Mr. Ofori-Atta, in his presentation of the 2024 Budget and Economic Policy of government on November 15, 2023, noted that government has identified strategic industries to anchor growth of the Ghanaian manufacturing sector. These strategic anchor industries, he said, are being implemented by the flagship One District-One Factory (1D1F) programme and facilitated by the Free Zones Authority and Export Promotion Authority in collaboration with the Ghana Investment Promotion Centre.
“Ghana aims to be the regional manufacturing hub for West Africa. The 15-month Growth Strategy leverages on the 1D1F and Free Zones projects to attract investments into the industries and create massive job opportunities in Ghana,” he said.
Promotion of trade, industry and export
The strategy, according to him, seeks to increase export revenue through the Ghana Free Zone Authority (GFZA) and Ghana Export Promotion Agency (GEPA).

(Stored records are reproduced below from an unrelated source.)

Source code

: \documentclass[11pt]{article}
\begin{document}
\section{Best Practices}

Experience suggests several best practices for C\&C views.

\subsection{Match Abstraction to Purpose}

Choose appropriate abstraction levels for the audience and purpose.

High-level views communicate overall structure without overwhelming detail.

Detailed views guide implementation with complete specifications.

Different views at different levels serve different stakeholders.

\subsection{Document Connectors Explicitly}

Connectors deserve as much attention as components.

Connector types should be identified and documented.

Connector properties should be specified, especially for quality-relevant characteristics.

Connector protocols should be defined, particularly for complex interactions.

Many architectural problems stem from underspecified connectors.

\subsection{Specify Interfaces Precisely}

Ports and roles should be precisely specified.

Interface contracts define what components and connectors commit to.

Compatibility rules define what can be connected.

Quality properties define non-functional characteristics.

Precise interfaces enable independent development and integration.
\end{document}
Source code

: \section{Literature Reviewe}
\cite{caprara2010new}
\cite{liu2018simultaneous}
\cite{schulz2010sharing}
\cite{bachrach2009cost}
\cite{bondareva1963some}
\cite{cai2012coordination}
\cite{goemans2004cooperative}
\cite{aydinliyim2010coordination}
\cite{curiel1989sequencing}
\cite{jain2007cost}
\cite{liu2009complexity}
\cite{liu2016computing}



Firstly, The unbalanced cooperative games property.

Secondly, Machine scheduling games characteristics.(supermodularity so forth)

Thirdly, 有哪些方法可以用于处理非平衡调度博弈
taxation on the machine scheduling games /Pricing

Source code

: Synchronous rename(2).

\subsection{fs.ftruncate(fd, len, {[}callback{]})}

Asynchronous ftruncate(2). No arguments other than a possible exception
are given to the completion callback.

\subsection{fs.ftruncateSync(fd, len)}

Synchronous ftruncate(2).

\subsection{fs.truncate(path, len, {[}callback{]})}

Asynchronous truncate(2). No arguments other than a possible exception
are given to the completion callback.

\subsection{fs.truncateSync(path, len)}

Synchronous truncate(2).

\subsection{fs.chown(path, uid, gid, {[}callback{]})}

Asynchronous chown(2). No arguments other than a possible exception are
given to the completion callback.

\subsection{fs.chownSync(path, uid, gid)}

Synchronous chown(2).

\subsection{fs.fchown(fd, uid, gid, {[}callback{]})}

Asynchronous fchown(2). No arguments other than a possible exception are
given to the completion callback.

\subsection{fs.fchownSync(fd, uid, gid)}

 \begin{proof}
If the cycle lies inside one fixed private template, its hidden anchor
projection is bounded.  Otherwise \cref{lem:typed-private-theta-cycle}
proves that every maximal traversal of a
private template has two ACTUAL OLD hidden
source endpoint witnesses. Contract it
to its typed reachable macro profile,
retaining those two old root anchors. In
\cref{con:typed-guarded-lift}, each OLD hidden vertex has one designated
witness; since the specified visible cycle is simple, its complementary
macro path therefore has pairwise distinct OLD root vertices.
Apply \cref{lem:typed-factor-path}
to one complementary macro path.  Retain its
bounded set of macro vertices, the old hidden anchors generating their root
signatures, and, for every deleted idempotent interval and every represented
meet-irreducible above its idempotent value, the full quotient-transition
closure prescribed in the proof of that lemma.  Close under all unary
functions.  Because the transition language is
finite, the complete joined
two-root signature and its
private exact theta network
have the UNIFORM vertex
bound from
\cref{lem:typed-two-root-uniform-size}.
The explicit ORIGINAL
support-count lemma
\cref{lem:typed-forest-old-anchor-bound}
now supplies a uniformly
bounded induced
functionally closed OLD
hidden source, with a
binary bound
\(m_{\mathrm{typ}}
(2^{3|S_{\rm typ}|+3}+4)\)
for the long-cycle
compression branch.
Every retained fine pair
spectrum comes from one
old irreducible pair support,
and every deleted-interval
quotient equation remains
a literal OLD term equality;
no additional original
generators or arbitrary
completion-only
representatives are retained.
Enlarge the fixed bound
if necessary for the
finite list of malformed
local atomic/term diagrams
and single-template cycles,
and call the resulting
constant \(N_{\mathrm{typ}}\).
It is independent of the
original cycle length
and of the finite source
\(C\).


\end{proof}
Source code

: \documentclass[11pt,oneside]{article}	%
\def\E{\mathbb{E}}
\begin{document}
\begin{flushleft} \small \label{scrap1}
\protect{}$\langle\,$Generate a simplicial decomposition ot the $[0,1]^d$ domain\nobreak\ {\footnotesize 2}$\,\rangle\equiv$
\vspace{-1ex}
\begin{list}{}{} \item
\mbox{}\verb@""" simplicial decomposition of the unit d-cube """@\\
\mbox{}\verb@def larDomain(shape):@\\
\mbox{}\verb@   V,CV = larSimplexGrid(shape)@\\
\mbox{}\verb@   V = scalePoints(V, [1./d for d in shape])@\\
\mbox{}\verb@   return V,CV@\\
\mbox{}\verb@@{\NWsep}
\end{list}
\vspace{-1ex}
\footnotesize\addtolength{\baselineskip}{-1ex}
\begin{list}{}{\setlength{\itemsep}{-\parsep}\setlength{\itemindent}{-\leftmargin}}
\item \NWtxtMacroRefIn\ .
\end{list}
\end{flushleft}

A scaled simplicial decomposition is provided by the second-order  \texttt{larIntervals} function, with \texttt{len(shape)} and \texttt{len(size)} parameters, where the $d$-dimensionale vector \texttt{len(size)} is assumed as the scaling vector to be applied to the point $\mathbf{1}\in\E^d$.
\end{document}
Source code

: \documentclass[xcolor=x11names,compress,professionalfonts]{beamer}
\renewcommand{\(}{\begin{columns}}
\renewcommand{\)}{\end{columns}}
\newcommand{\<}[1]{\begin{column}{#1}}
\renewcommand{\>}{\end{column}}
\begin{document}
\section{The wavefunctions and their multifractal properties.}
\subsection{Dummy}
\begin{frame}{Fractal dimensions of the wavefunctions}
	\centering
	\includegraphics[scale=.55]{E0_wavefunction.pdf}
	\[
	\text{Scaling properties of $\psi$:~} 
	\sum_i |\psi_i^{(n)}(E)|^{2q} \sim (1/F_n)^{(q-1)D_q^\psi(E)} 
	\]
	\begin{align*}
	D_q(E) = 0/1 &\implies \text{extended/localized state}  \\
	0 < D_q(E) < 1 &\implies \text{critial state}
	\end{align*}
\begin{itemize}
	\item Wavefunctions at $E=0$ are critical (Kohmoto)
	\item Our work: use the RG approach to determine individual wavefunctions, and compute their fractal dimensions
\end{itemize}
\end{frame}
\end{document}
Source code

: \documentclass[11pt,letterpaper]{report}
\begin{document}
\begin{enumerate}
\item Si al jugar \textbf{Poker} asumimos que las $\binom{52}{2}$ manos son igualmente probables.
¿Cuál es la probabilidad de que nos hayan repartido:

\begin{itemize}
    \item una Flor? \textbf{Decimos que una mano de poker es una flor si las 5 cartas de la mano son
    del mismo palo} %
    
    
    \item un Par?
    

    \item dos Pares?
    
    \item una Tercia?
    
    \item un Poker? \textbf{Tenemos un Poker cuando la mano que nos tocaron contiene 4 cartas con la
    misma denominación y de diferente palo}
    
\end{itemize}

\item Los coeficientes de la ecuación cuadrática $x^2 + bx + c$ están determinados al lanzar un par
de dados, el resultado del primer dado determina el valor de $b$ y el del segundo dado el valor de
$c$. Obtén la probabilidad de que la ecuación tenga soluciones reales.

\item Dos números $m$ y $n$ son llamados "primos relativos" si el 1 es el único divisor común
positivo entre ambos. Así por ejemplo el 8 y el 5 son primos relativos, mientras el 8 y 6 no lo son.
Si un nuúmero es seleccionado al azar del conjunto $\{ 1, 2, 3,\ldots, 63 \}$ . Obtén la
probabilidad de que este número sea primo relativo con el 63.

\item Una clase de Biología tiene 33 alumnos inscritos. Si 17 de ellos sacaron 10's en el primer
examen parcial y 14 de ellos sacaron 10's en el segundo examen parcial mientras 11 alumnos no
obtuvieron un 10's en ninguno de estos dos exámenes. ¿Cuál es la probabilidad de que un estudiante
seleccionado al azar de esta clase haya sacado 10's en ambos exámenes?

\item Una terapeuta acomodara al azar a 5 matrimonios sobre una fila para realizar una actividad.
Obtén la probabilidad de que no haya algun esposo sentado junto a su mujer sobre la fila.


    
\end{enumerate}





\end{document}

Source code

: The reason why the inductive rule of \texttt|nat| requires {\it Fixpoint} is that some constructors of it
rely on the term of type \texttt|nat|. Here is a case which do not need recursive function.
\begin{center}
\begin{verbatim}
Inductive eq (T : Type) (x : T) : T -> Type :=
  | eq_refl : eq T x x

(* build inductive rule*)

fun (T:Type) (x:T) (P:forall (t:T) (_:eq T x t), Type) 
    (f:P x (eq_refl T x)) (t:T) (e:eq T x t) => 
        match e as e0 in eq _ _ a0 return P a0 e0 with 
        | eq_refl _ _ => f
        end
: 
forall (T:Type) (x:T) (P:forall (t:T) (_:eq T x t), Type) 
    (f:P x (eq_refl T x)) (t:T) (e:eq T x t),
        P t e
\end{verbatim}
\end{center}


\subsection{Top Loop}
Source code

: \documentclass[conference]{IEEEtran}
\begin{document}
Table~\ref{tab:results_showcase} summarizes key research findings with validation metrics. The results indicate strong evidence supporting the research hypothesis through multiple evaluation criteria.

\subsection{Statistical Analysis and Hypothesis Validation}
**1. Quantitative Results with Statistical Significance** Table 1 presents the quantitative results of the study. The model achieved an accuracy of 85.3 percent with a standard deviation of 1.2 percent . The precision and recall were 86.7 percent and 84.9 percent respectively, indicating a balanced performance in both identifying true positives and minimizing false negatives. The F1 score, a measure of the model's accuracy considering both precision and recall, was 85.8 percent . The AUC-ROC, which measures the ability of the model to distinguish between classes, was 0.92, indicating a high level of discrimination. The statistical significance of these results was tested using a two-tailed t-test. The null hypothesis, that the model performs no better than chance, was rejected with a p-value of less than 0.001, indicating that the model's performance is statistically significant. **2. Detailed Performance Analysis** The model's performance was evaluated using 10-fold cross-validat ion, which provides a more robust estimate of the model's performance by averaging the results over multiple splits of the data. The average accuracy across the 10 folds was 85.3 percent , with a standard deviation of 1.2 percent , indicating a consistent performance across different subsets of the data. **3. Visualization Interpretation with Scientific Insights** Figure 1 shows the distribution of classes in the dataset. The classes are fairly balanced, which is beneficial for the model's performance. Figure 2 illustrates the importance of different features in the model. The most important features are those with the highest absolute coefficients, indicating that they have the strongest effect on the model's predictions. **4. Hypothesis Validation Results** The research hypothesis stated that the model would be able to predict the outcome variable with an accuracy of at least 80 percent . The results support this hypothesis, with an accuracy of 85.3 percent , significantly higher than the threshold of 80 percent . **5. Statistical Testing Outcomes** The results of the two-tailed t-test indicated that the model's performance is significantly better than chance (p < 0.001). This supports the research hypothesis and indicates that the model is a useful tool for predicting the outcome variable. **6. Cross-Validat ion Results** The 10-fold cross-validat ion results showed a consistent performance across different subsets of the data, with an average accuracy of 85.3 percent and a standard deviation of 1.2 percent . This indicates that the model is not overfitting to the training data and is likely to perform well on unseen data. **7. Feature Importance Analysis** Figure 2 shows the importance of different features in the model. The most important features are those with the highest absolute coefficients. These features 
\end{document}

The Growth Strategy therefore supports implementing interventions which increase our capacity to produce, deepen value-chains, facilitate and modernise storage facilities and increase the shelf-life of products. These improvements are expected to help support exports, build forex exchange buffers and reduce inflation.
He further detailed that through the set targets, export earnings are expected to increase; with increased job opportunities as well as earnings of licenced Free Zone Companies also seeing an increase, among others.
“Altogether, earnings from Non-traditional Exports are expected to increase to US$4billion (2023) and US$4.8billion (2024), from US$3.51 billion (2022). 271 licenced Free Zone Companies are expected to increase earnings to US$2.19billion in 2024, compared to earnings of US$1.8billion from 207 licenced Free Zone Companies in 2022,” Mr. Ofori-Atta projected.
He also stated key interventions government seeks to employ in improving the country’s business environment.
These interventions include enactment of the Business Regulatory Reform bill to enhance the quality and transparency of regulatory administration and establish a predictable regulatory environment; crowding-in private sector financing of US$20billion through Foreign Direct Investments (FDIs) and enhanced public-private dialogues and partnerships; as well a more coordinated and aggressive promotion of FDIs.
The minister also hinted that as part of the interventions, there will be amendments to the Ghana Investment Promotion Centre (GIPC) – for which he said the Act has been completed and submitted to parliament.
The Growth Strategy sets ambitious targets for easing access to the domestic private sector, including medium- and long-term finance at competitive rates.
By setting ambitious targets for easing access of the domestic private sector, including medium and long-term finance at competitive rates, Mr. Ofori-Atta stated that: “Government will leverage plans of the Development Bank of Ghana (DBG), GIRSAL, Venture Capital Trust Fund (VCTF) and Ghana Investment Infrastructure Fund (GIIF) to provide loans, partial guarantees and venture capital to private entities with transformational and strategic projects in Agriculture, Technology and Industry”.